START RECORDS FOR THE EXERCISE

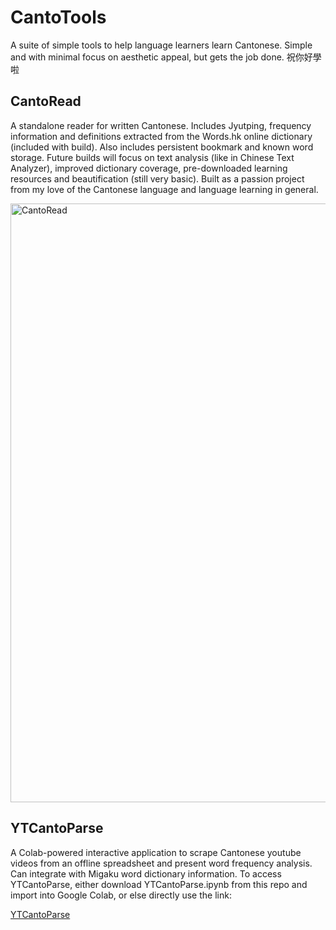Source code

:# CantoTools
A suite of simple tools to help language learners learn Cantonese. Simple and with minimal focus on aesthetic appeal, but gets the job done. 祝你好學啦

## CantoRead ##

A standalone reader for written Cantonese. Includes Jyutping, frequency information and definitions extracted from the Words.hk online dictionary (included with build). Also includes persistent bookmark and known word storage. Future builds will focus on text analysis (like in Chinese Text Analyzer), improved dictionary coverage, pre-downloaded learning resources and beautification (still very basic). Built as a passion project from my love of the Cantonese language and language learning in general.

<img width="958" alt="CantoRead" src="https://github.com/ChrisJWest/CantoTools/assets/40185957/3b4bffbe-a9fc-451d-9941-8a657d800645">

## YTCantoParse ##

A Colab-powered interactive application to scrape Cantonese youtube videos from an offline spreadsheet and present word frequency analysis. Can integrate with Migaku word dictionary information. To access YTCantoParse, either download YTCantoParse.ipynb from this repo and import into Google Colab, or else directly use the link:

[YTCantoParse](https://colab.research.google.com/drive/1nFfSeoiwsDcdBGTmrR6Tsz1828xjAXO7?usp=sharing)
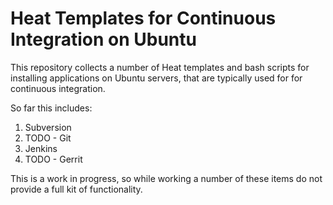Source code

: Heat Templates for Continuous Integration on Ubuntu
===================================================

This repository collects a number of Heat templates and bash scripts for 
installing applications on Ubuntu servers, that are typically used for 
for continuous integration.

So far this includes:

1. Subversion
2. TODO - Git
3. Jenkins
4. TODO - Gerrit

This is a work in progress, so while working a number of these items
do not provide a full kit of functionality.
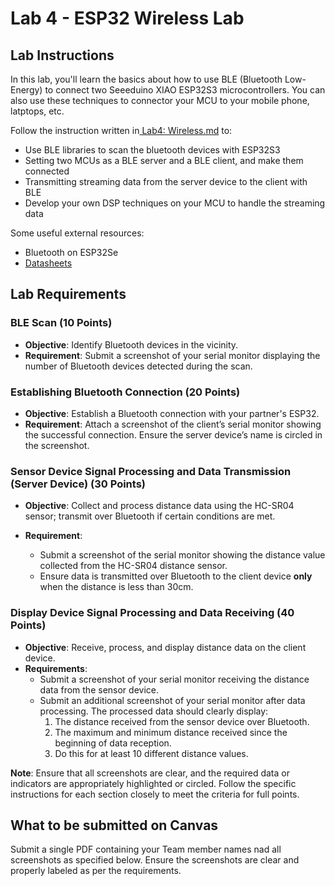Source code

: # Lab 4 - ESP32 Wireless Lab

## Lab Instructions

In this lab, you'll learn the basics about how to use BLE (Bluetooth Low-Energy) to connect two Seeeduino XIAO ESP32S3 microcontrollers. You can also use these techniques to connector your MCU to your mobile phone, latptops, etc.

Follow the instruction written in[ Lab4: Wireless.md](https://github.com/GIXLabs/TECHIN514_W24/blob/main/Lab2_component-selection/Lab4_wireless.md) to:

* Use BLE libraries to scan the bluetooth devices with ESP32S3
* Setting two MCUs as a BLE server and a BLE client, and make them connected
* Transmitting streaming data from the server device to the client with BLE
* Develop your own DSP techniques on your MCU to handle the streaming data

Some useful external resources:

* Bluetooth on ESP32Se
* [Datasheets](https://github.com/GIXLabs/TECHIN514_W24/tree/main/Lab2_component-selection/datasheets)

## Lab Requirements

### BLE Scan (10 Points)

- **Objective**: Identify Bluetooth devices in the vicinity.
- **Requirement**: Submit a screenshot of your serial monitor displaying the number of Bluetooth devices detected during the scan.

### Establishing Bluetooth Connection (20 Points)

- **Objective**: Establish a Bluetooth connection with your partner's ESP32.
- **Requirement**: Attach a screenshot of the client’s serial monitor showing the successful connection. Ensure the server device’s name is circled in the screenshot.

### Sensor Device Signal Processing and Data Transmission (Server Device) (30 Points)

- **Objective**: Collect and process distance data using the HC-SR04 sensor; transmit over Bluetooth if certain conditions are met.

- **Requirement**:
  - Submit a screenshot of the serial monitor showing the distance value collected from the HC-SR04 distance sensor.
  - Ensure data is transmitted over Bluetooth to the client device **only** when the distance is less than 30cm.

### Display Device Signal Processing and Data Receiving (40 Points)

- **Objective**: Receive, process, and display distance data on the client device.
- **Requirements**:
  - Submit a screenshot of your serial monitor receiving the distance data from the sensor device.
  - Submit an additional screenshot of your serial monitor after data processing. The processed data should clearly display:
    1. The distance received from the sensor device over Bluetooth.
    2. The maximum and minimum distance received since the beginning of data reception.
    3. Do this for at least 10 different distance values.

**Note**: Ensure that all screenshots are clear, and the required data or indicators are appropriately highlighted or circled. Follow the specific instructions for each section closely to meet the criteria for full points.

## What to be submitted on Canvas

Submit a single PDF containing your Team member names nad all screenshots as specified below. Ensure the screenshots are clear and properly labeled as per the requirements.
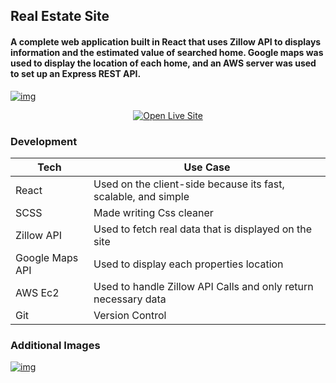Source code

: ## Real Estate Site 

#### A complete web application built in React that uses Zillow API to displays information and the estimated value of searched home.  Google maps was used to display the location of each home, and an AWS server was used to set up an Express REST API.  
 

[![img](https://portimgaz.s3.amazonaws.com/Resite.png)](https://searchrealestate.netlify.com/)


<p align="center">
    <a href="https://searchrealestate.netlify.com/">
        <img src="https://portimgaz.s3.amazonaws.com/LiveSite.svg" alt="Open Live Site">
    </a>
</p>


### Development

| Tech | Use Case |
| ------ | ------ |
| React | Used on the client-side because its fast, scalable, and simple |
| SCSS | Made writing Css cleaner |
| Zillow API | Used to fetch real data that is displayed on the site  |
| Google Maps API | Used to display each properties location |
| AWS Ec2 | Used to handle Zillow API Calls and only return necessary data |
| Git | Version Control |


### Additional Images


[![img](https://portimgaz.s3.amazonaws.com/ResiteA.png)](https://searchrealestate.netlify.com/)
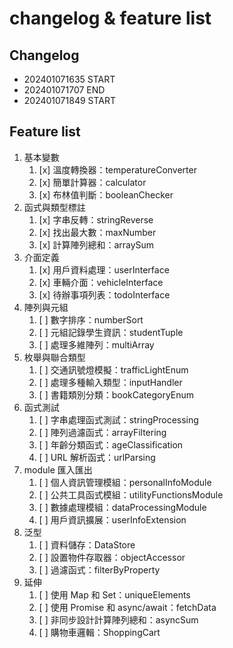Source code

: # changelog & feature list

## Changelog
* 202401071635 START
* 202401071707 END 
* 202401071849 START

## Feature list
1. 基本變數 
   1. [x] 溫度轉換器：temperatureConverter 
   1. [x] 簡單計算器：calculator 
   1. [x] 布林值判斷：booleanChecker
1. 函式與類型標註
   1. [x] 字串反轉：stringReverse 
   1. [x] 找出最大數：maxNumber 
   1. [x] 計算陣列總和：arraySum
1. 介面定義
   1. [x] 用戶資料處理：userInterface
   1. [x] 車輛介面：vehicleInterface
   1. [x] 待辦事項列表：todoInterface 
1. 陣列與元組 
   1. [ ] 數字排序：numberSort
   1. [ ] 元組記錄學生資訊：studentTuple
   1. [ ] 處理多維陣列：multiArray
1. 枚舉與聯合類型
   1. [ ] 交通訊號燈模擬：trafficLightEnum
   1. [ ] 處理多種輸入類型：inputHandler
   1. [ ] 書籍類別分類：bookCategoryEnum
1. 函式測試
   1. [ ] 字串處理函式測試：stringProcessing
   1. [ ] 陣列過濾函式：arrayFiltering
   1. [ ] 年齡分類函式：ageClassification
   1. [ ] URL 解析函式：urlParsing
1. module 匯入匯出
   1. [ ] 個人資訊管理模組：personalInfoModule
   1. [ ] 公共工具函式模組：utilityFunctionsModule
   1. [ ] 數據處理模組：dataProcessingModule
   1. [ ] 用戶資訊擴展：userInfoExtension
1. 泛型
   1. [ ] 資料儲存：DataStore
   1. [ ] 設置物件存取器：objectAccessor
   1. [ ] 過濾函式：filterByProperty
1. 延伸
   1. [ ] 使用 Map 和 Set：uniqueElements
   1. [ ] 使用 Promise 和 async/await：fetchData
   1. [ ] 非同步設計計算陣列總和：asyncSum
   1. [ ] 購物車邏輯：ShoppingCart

END RECORDS FOR THE EXERCISE

▸ **YOUR OBJECTIVE**: Leave out the pictures, then give all the records again exactly.

▸ **REPLY**:
Source code

:# CantoTools
A suite of simple tools to help language learners learn Cantonese. Simple and with minimal focus on aesthetic appeal, but gets the job done. 祝你好學啦

## CantoRead ##

A standalone reader for written Cantonese. Includes Jyutping, frequency information and definitions extracted from the Words.hk online dictionary (included with build). Also includes persistent bookmark and known word storage. Future builds will focus on text analysis (like in Chinese Text Analyzer), improved dictionary coverage, pre-downloaded learning resources and beautification (still very basic). Built as a passion project from my love of the Cantonese language and language learning in general.

<img width="958" alt="CantoRead" src="https://github.com/ChrisJWest/CantoTools/assets/40185957/3b4bffbe-a9fc-451d-9941-8a657d800645">

## YTCantoParse ##

A Colab-powered interactive application to scrape Cantonese youtube videos from an offline spreadsheet and present word frequency analysis. Can integrate with Migaku word dictionary information. To access YTCantoParse, either download YTCantoParse.ipynb from this repo and import into Google Colab, or else directly use the link:

[YTCantoParse](https://colab.research.google.com/drive/1nFfSeoiwsDcdBGTmrR6Tsz1828xjAXO7?usp=sharing)
Source code

: Heat Templates for Continuous Integration on Ubuntu
===================================================

This repository collects a number of Heat templates and bash scripts for 
installing applications on Ubuntu servers, that are typically used for 
for continuous integration.

So far this includes:

1. Subversion
2. TODO - Git
3. Jenkins
4. TODO - Gerrit

This is a work in progress, so while working a number of these items
do not provide a full kit of functionality.
Source code

: # Lab 4 - ESP32 Wireless Lab

## Lab Instructions

In this lab, you'll learn the basics about how to use BLE (Bluetooth Low-Energy) to connect two Seeeduino XIAO ESP32S3 microcontrollers. You can also use these techniques to connector your MCU to your mobile phone, latptops, etc.

Follow the instruction written in[ Lab4: Wireless.md](https://github.com/GIXLabs/TECHIN514_W24/blob/main/Lab2_component-selection/Lab4_wireless.md) to:

* Use BLE libraries to scan the bluetooth devices with ESP32S3
* Setting two MCUs as a BLE server and a BLE client, and make them connected
* Transmitting streaming data from the server device to the client with BLE
* Develop your own DSP techniques on your MCU to handle the streaming data

Some useful external resources:

* Bluetooth on ESP32Se
* [Datasheets](https://github.com/GIXLabs/TECHIN514_W24/tree/main/Lab2_component-selection/datasheets)

## Lab Requirements

### BLE Scan (10 Points)

- **Objective**: Identify Bluetooth devices in the vicinity.
- **Requirement**: Submit a screenshot of your serial monitor displaying the number of Bluetooth devices detected during the scan.

### Establishing Bluetooth Connection (20 Points)

- **Objective**: Establish a Bluetooth connection with your partner's ESP32.
- **Requirement**: Attach a screenshot of the client’s serial monitor showing the successful connection. Ensure the server device’s name is circled in the screenshot.

### Sensor Device Signal Processing and Data Transmission (Server Device) (30 Points)

- **Objective**: Collect and process distance data using the HC-SR04 sensor; transmit over Bluetooth if certain conditions are met.

- **Requirement**:
  - Submit a screenshot of the serial monitor showing the distance value collected from the HC-SR04 distance sensor.
  - Ensure data is transmitted over Bluetooth to the client device **only** when the distance is less than 30cm.

### Display Device Signal Processing and Data Receiving (40 Points)

- **Objective**: Receive, process, and display distance data on the client device.
- **Requirements**:
  - Submit a screenshot of your serial monitor receiving the distance data from the sensor device.
  - Submit an additional screenshot of your serial monitor after data processing. The processed data should clearly display:
    1. The distance received from the sensor device over Bluetooth.
    2. The maximum and minimum distance received since the beginning of data reception.
    3. Do this for at least 10 different distance values.

**Note**: Ensure that all screenshots are clear, and the required data or indicators are appropriately highlighted or circled. Follow the specific instructions for each section closely to meet the criteria for full points.

## What to be submitted on Canvas

Submit a single PDF containing your Team member names nad all screenshots as specified below. Ensure the screenshots are clear and properly labeled as per the requirements.
Source code

: ## Real Estate Site 

#### A complete web application built in React that uses Zillow API to displays information and the estimated value of searched home.  Google maps was used to display the location of each home, and an AWS server was used to set up an Express REST API.  
 

[![img](https://portimgaz.s3.amazonaws.com/Resite.png)](https://searchrealestate.netlify.com/)


<p align="center">
    <a href="https://searchrealestate.netlify.com/">
        <img src="https://portimgaz.s3.amazonaws.com/LiveSite.svg" alt="Open Live Site">
    </a>
</p>


### Development

| Tech | Use Case |
| ------ | ------ |
| React | Used on the client-side because its fast, scalable, and simple |
| SCSS | Made writing Css cleaner |
| Zillow API | Used to fetch real data that is displayed on the site  |
| Google Maps API | Used to display each properties location |
| AWS Ec2 | Used to handle Zillow API Calls and only return necessary data |
| Git | Version Control |


### Additional Images


[![img](https://portimgaz.s3.amazonaws.com/ResiteA.png)](https://searchrealestate.netlify.com/)
Source code

: # changelog & feature list

## Changelog
* 202401071635 START
* 202401071707 END 
* 202401071849 START

## Feature list
1. 基本變數 
   1. [x] 溫度轉換器：temperatureConverter 
   1. [x] 簡單計算器：calculator 
   1. [x] 布林值判斷：booleanChecker
1. 函式與類型標註
   1. [x] 字串反轉：stringReverse 
   1. [x] 找出最大數：maxNumber 
   1. [x] 計算陣列總和：arraySum
1. 介面定義
   1. [x] 用戶資料處理：userInterface
   1. [x] 車輛介面：vehicleInterface
   1. [x] 待辦事項列表：todoInterface 
1. 陣列與元組 
   1. [ ] 數字排序：numberSort
   1. [ ] 元組記錄學生資訊：studentTuple
   1. [ ] 處理多維陣列：multiArray
1. 枚舉與聯合類型
   1. [ ] 交通訊號燈模擬：trafficLightEnum
   1. [ ] 處理多種輸入類型：inputHandler
   1. [ ] 書籍類別分類：bookCategoryEnum
1. 函式測試
   1. [ ] 字串處理函式測試：stringProcessing
   1. [ ] 陣列過濾函式：arrayFiltering
   1. [ ] 年齡分類函式：ageClassification
   1. [ ] URL 解析函式：urlParsing
1. module 匯入匯出
   1. [ ] 個人資訊管理模組：personalInfoModule
   1. [ ] 公共工具函式模組：utilityFunctionsModule
   1. [ ] 數據處理模組：dataProcessingModule
   1. [ ] 用戶資訊擴展：userInfoExtension
1. 泛型
   1. [ ] 資料儲存：DataStore
   1. [ ] 設置物件存取器：objectAccessor
   1. [ ] 過濾函式：filterByProperty
1. 延伸
   1. [ ] 使用 Map 和 Set：uniqueElements
   1. [ ] 使用 Promise 和 async/await：fetchData
   1. [ ] 非同步設計計算陣列總和：asyncSum
   1. [ ] 購物車邏輯：ShoppingCart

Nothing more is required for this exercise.